Define function for creating deep_question and deep_answer

def deep_clean_question(row):
sentence_in = row.clean_question.split()
for word in sentence_in[:]:
if word in parasite_normal_words:
sentence_in.remove(word)
if len(sentence_in) == 0:
return np.nan
else:
sentence_out = ’ ’
sentence_out = sentence_out.join(sentence_in)
return sentence_out

def deep_clean_answer(row):
sentence_in = row.clean_answer.split()
for word in sentence_in[:]:
if word in parasite_normal_words:
sentence_in.remove(word)
if len(sentence_in) == 0:
return np.nan
else:
sentence_out = ’ ’
sentence_out = sentence_out.join(sentence_in)
return sentence_out

Add new columns

jeopardy[“deep_question”] = jeopardy.apply(deep_clean_question, axis = 1)
jeopardy[“deep_answer”] = jeopardy.apply(deep_clean_answer, axis = 1)

I decided to make an experiment and tried realizing this functionality with for i, row in jeopardy.iterrows() - the second case - standard loop iteration

for i, row in jeopardy.iterrows():
question = row.clean_question.split()
for word in question[:]:
if word not in parasite_normal_words and word not in question_words:
question_words.append(word)
if word in parasite_normal_words:
question.remove(word)
if len(question) == 0:
jeopardy.at[i,“clean_question”] = np.nan
else:
sentence = ’ ’
sentence = sentence.join(question)
jeopardy.at[i,“clean_question”] = sentence
answer = row.clean_answer.split()
for word in answer[:]:
if word not in answer_words and word not in parasite_normal_words :
answer_words.append(word)
if word in parasite_normal_words:
answer.remove(word)
if len(answer) == 0:
jeopardy.at[i,“clean_answer”] = np.nan
else:
sentence = ’ ’
sentence = sentence.join(answer)
jeopardy.at[i,“clean_answer”] = sentence

Time of compilation in the second case was lower approximately ten-fifteen times than the first case.
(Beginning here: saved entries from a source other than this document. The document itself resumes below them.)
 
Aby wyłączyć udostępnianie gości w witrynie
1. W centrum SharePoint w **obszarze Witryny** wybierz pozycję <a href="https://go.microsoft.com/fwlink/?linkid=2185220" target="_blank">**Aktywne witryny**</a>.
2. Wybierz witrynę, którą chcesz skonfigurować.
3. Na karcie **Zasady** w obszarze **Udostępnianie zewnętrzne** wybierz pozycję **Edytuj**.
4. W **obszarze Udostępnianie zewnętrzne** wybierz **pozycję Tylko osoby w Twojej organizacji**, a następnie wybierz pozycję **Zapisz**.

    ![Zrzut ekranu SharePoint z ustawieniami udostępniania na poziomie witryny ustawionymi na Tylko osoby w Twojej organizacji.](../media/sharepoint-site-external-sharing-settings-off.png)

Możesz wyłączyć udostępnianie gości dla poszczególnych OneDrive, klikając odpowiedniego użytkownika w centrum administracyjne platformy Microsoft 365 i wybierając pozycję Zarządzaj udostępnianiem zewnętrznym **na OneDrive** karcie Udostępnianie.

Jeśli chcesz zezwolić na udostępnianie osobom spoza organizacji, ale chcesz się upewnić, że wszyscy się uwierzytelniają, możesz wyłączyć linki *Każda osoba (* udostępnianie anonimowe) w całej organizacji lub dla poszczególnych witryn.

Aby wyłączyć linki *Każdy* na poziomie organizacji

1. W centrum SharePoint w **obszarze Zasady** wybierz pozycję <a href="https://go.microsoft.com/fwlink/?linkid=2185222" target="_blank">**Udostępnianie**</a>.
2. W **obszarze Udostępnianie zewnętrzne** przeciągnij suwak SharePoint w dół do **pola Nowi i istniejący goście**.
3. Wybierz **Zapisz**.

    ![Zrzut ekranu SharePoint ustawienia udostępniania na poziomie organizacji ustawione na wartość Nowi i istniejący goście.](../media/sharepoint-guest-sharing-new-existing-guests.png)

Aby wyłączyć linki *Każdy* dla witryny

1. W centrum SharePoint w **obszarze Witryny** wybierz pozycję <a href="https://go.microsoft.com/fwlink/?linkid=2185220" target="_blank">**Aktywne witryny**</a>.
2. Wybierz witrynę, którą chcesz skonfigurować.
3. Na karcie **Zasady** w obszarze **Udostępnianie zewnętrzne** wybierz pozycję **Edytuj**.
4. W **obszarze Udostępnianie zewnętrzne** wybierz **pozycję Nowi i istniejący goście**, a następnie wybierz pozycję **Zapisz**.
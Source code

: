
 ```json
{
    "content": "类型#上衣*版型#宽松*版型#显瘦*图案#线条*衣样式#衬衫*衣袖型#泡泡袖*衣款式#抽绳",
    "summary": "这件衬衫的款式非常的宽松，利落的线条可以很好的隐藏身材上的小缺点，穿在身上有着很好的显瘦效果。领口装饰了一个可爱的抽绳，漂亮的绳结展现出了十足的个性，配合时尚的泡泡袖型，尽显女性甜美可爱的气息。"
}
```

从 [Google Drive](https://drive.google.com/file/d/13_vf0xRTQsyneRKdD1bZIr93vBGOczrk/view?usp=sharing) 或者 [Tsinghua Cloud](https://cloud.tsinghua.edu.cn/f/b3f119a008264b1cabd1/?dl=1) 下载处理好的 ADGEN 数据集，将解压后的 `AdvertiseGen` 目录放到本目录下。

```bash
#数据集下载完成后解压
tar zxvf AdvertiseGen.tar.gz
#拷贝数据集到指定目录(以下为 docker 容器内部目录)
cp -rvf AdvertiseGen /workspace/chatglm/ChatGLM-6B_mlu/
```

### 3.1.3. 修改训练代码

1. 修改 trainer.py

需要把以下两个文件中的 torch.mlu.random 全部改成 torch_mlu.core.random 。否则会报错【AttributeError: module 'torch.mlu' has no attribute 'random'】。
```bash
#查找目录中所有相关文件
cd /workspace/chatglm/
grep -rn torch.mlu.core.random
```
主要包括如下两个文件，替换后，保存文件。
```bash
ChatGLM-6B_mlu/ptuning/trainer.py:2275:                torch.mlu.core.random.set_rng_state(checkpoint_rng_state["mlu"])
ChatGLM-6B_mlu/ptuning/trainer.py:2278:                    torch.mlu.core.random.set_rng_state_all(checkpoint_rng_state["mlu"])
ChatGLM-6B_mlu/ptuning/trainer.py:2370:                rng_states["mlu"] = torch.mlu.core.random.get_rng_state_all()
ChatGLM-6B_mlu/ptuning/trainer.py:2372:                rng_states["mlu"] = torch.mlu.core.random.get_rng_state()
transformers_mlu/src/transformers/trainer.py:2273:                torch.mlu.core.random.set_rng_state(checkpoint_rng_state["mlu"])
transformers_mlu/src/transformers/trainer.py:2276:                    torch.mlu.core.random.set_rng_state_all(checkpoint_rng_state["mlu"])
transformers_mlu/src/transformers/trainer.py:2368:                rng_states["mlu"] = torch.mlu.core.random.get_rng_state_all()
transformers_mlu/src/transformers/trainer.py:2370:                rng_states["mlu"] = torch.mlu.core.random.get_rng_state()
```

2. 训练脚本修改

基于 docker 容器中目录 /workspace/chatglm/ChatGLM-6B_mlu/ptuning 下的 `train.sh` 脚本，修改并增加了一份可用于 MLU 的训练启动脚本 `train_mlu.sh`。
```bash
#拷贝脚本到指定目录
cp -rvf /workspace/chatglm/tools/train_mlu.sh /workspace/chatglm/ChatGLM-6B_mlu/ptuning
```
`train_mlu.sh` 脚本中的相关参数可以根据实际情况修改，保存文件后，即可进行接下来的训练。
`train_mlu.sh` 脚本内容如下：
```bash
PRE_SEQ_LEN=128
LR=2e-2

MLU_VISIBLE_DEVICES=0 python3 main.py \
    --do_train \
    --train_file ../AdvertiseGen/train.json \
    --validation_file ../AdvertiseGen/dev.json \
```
Seem that when each cell from 200 K rows extracted from string calculated as list and transformed back from list to string more optimized for specialized vector method.
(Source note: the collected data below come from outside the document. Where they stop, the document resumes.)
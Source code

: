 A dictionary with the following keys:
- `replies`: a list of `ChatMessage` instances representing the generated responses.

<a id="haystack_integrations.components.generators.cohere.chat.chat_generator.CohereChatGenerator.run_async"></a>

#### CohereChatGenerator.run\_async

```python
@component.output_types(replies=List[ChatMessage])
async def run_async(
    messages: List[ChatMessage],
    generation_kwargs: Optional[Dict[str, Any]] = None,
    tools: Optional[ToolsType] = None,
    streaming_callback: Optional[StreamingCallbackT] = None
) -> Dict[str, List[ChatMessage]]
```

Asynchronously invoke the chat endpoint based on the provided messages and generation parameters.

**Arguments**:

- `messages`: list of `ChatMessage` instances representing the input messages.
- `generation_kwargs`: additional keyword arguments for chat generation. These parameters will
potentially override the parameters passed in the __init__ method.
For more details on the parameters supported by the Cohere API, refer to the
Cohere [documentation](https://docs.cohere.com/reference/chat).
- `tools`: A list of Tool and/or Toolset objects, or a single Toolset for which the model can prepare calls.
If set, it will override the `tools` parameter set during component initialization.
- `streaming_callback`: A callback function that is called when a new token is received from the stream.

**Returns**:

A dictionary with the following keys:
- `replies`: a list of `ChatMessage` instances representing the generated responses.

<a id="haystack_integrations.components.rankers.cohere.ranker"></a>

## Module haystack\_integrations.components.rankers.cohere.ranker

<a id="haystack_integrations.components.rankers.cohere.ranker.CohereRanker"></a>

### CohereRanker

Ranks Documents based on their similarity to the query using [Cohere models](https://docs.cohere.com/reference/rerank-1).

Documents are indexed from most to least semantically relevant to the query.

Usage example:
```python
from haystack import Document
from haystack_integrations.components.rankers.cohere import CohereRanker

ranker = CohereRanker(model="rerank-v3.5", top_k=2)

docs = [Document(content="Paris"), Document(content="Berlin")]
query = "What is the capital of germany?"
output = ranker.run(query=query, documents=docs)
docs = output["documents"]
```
How I understood from this case - whenever possible, give preference to vector methods in the pandas and numpy.

1 Like

Hi Vadim,

Thanks for sharing another great project with us! I’m impressed with the high level and very profound data analysis you conducted. My favorite part is your statistical analysis and considering different levels of chi-square (and yes, I agree with you that this approach, in general, has its intrinsic weaknesses, even if it’s widely used). It was a cool idea to use the whole dataset instead of only 10%: indeed, I see the numbers different from mine. Also, it was a very solid approach to try both “naive” and more significant (stop-word based) methods for analyzing questions and answers. All in all, your project is well-structured, the code well-commented and easy-to-read, nice format of the outputs of the code cells, and interesting conclusions. Great work, congratulations!
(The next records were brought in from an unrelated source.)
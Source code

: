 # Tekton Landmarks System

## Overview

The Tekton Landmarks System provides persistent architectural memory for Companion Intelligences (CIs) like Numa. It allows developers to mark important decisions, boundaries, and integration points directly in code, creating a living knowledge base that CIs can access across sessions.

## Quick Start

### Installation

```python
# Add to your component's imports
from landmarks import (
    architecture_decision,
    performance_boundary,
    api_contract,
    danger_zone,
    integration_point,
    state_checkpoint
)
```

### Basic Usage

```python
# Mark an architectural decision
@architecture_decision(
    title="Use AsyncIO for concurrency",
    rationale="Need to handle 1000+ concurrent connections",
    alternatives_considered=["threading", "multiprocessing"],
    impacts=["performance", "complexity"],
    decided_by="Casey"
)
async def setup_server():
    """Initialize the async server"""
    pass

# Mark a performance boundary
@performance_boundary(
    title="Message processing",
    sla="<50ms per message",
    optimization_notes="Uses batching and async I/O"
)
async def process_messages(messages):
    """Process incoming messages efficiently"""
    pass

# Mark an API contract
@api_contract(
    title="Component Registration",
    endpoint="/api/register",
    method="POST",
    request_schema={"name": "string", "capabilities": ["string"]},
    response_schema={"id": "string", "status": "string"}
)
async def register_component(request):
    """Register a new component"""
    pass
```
Here are some suggestions from my part, this time mostly about decorations:

  • It’s better to remove the numbers before the subheadings.
  • Avoid discussing technical details in markdown, consider only code comments for this purpose.
  • Visualizations. I’d advise you to make bigger titles, axis labels, and legend font. Also, remove the frame around the legend.
  • Be careful for typos.

Hope my feedback was hepful. Keep this high level and fast learning pace!

1 Like

Elena, thank you very much!
Keep in you mind yours notices.
I spent a lot of time not on working by this project and on for studding fighting with stats hypothesis and understanding Holley war between Fisher and Pearson about p values))

1 Like

Glad that my ideas were useful! And yes, completely agree with you, it was (and still is) quite a confusing concept for me as well :exploding_head:

1 Like